Figure 1.

DNA-PKcs is involved in activation and phosphorylation of Akt in BMDMs. (A) Left panel: wt, DNA-PKcs^−/− and TLR9^−/− BMDMs were treated with CpG-ODN (10 μg/ml), TNF (10 ng/ml) or left untreated. At the indicated durations, cells were lysed by a lysis buffer (200 mM NaCl). A 200 μg portion of cell lysates was used to determine Akt KA by a kinase assay using GSK3α/β as a substrate (upper left panel) or IKK KA using GST-IκBα(1–54) as a substrate (lower left panel). The equal presence of samples was determined by an immunoblotting (IB) analysis using anti-Akt1, anti-Akt2 and anti-Akt3 antibodies. Right panel: quantitative analysis of Akt1 KA (relative fold) in wt, DNA-PKcs-deficient and TLR9-deficient BMDMs was performed using the Sigma Gel software.
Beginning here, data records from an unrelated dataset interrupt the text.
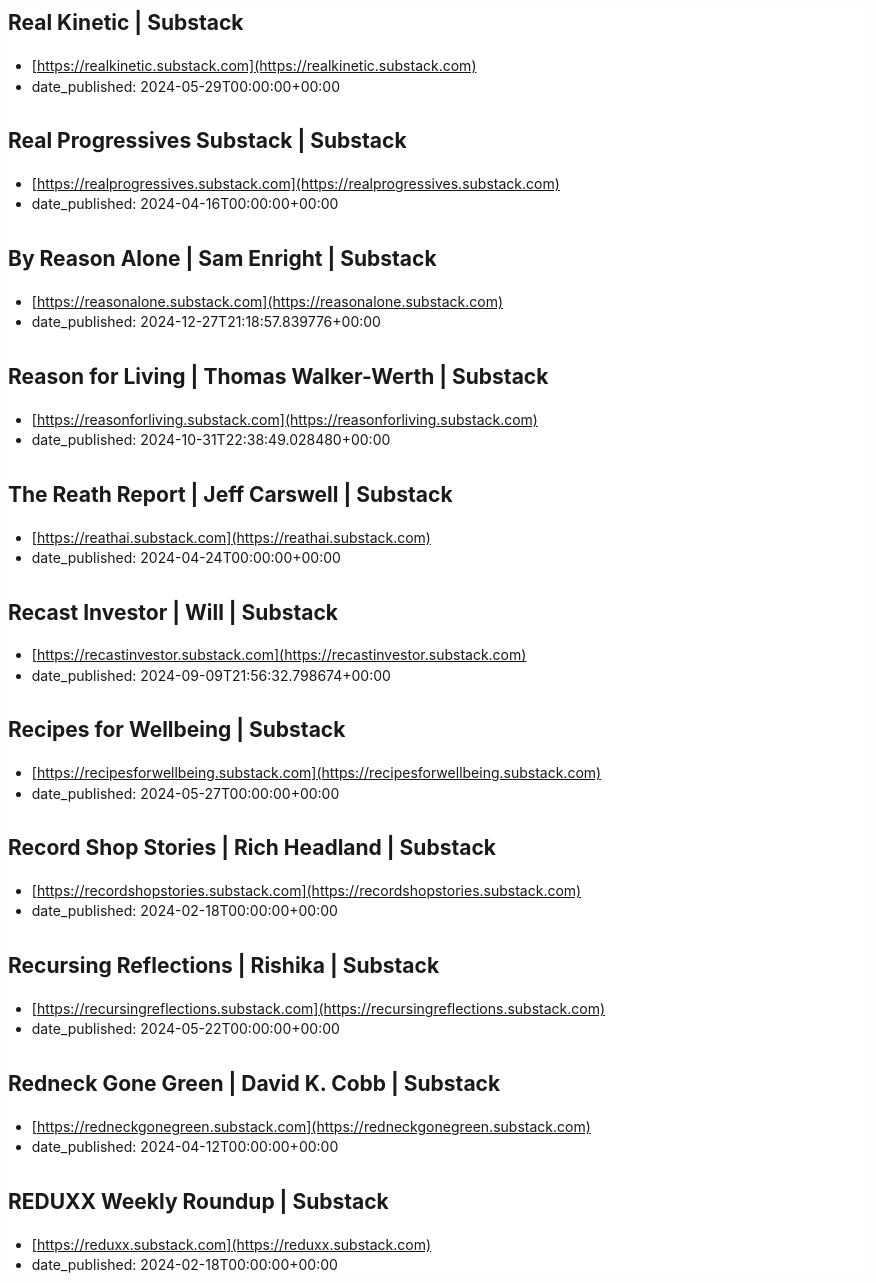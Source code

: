  ## Real Kinetic | Substack
 - [https://realkinetic.substack.com](https://realkinetic.substack.com)
 - date_published: 2024-05-29T00:00:00+00:00

 ## Real Progressives Substack | Substack
 - [https://realprogressives.substack.com](https://realprogressives.substack.com)
 - date_published: 2024-04-16T00:00:00+00:00

 ## By Reason Alone | Sam Enright | Substack
 - [https://reasonalone.substack.com](https://reasonalone.substack.com)
 - date_published: 2024-12-27T21:18:57.839776+00:00

 ## Reason for Living | Thomas Walker-Werth | Substack
 - [https://reasonforliving.substack.com](https://reasonforliving.substack.com)
 - date_published: 2024-10-31T22:38:49.028480+00:00

 ## The Reath Report | Jeff Carswell | Substack
 - [https://reathai.substack.com](https://reathai.substack.com)
 - date_published: 2024-04-24T00:00:00+00:00

 ## Recast Investor | Will | Substack
 - [https://recastinvestor.substack.com](https://recastinvestor.substack.com)
 - date_published: 2024-09-09T21:56:32.798674+00:00

 ## Recipes for Wellbeing | Substack
 - [https://recipesforwellbeing.substack.com](https://recipesforwellbeing.substack.com)
 - date_published: 2024-05-27T00:00:00+00:00

 ## Record Shop Stories | Rich Headland | Substack
 - [https://recordshopstories.substack.com](https://recordshopstories.substack.com)
 - date_published: 2024-02-18T00:00:00+00:00

 ## Recursing Reflections | Rishika | Substack
 - [https://recursingreflections.substack.com](https://recursingreflections.substack.com)
 - date_published: 2024-05-22T00:00:00+00:00

 ## Redneck Gone Green | David K. Cobb | Substack
 - [https://redneckgonegreen.substack.com](https://redneckgonegreen.substack.com)
 - date_published: 2024-04-12T00:00:00+00:00

 ## REDUXX Weekly Roundup | Substack
 - [https://reduxx.substack.com](https://reduxx.substack.com)
 - date_published: 2024-02-18T00:00:00+00:00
Data are mean±s.e.m. (n=4). ^*P<0.018, ^**P<0.003 and ^***P<0.005 indicate statistical significance of Akt KAs in wt versus that in DNA-PKcs-deficient BMDMs treated by CpG-ODN for 7.5, 15, 30, 60 or 120 min. (B) wt and SCID BMDMs were treated with CpG-ODN (10 μg/ml), TNF (20 ng/ml) or left untreated. At the indicated durations, cell lysates were prepared. Akt KA was determined. JNK KA was measured by a kinase assay using GST-ATF2(6–96) as a substrate. The equal presence of proteins was determined by an IB analysis. (C–F) wt, DNA-PKcs^−/−, TLR9^−/−, SCID, Ku70^−/− and Rag1^−/− BMDMs were treated with CpG-ODN (10 μg/ml), LPS (3 μg/ml) or TNF (10 ng/ml) for the indicated durations or left untreated. Cell lysates were prepared and phosphorylation of Akt or JNK1/2 was detected using anti-phospho antibodies against Akt (473S) and JNK1/2, respectively.